TASK DIRECTIONS
In the entries below, find the line with "这种方式适合那些习惯于在线管" and the line with "## 下载官方应用程序"; give again those lines and every line between them, exactly.

[Start of section]

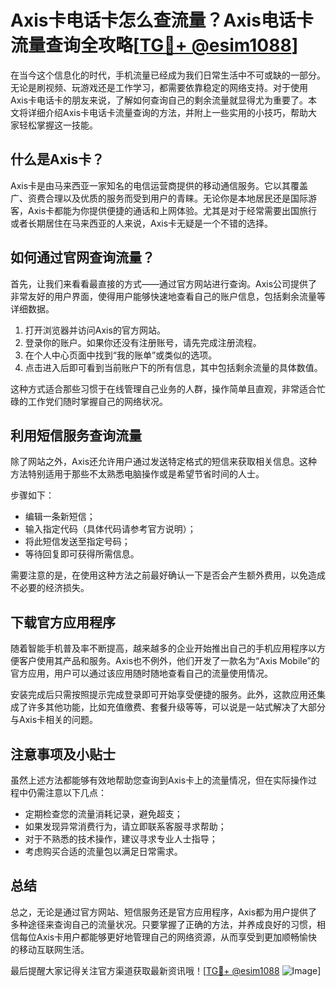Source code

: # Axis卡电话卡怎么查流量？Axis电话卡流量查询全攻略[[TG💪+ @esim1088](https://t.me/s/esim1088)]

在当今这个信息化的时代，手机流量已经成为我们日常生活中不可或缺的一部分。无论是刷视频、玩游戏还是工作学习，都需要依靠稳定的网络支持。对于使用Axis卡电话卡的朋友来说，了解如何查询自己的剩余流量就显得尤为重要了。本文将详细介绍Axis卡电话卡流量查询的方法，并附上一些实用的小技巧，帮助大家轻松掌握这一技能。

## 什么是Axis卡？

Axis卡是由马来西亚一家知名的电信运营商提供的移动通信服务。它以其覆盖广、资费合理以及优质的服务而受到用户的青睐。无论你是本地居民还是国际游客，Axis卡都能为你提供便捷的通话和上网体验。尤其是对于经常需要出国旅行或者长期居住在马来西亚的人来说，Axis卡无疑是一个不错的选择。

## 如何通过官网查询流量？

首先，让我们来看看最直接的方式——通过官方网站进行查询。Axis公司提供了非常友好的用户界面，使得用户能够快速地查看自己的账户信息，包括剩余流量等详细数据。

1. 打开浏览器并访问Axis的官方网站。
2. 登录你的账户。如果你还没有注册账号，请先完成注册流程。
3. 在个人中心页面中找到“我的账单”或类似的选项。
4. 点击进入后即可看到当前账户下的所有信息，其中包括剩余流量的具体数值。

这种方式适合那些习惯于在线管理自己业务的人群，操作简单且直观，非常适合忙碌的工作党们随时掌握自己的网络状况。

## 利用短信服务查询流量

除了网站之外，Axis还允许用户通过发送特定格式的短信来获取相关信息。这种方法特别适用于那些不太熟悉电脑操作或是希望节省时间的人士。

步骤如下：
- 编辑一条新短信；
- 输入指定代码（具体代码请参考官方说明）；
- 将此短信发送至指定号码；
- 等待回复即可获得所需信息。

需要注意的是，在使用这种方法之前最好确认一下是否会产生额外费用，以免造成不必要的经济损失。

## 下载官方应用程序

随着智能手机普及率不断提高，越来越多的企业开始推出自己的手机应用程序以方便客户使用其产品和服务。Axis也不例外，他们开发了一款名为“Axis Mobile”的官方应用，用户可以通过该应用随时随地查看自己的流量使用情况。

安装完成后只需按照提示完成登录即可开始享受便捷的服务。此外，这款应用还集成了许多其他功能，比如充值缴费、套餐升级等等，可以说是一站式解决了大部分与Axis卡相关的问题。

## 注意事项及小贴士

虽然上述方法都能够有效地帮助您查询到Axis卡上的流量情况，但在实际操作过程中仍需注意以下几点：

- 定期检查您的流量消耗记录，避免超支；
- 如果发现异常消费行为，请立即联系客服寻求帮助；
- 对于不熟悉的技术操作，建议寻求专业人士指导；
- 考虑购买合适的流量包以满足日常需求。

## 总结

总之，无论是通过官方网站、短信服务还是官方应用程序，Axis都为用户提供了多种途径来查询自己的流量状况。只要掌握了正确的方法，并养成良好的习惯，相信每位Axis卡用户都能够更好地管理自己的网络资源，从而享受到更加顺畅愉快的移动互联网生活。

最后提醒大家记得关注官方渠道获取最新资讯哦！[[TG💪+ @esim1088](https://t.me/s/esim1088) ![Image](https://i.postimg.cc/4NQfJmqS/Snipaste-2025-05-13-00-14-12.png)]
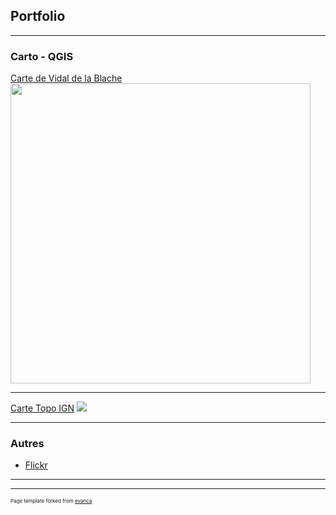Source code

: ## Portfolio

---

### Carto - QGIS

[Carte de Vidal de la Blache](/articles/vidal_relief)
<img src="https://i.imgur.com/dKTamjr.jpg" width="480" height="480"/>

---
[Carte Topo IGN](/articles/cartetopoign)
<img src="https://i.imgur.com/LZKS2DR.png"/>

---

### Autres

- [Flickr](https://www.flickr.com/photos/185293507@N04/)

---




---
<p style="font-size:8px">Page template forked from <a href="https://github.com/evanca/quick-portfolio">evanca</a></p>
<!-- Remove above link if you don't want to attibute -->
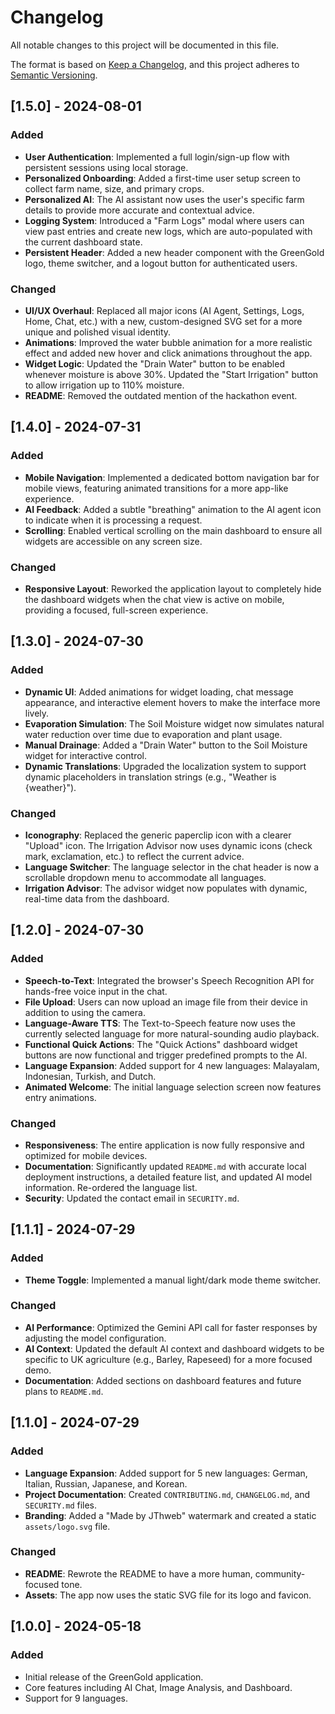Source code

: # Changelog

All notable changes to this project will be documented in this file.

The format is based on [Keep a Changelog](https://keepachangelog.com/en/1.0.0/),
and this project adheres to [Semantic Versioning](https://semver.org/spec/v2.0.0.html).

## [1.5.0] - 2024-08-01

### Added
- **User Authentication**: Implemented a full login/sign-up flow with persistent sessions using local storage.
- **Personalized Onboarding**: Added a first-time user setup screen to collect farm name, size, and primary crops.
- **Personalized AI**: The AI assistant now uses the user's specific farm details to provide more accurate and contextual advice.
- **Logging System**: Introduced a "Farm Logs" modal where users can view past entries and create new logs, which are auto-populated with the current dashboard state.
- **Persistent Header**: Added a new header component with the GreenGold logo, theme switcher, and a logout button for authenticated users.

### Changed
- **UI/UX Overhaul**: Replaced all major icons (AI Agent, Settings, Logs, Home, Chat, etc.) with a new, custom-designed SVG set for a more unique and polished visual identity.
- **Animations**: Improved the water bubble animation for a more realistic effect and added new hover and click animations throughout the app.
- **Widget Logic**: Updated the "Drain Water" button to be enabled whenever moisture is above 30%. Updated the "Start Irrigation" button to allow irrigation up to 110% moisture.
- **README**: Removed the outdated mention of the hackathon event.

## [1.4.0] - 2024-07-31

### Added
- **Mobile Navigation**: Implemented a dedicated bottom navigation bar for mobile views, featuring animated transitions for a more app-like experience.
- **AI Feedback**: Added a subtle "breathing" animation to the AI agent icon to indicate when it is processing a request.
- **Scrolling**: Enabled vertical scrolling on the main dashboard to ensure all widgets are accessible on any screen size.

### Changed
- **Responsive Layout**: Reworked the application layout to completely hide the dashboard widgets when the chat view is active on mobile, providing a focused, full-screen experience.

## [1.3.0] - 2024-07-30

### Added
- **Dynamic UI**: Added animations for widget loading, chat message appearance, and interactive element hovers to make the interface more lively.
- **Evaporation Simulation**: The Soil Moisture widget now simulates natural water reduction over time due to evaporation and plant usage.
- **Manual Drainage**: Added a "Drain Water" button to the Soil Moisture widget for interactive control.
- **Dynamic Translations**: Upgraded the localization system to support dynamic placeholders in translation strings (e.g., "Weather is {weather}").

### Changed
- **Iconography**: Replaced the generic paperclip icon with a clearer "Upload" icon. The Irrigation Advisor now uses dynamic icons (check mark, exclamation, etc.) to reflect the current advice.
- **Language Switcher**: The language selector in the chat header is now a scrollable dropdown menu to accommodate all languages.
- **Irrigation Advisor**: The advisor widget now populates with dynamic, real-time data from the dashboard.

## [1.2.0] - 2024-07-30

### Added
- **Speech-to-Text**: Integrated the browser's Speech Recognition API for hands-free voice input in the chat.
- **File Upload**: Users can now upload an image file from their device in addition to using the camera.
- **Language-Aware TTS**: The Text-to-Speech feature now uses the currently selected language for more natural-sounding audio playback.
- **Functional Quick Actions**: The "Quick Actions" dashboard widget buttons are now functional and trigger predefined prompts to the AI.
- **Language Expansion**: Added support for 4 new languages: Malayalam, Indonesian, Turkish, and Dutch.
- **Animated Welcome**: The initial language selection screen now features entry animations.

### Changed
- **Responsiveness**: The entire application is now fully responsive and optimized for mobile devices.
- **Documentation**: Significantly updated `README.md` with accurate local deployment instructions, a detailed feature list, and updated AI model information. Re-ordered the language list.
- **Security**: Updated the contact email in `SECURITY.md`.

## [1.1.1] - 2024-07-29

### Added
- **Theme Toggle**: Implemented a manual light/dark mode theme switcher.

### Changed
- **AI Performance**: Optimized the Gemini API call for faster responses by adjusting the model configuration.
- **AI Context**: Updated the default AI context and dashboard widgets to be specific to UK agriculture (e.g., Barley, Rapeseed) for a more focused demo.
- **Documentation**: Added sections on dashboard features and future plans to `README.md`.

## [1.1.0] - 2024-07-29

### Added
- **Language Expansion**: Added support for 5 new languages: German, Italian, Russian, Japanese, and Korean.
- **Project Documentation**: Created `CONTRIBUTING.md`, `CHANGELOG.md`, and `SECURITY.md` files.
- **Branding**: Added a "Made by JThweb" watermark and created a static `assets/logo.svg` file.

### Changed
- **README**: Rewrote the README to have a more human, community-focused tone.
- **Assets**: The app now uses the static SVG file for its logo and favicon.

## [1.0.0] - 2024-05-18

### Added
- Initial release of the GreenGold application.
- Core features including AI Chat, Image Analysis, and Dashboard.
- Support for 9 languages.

[End of section]

ANSWER SECTION
这种方式适合那些习惯于在线管理自己业务的人群，操作简单且直观，非常适合忙碌的工作党们随时掌握自己的网络状况。

## 利用短信服务查询流量

除了网站之外，Axis还允许用户通过发送特定格式的短信来获取相关信息。这种方法特别适用于那些不太熟悉电脑操作或是希望节省时间的人士。

步骤如下：
- 编辑一条新短信；
- 输入指定代码（具体代码请参考官方说明）；
- 将此短信发送至指定号码；
- 等待回复即可获得所需信息。

需要注意的是，在使用这种方法之前最好确认一下是否会产生额外费用，以免造成不必要的经济损失。

## 下载官方应用程序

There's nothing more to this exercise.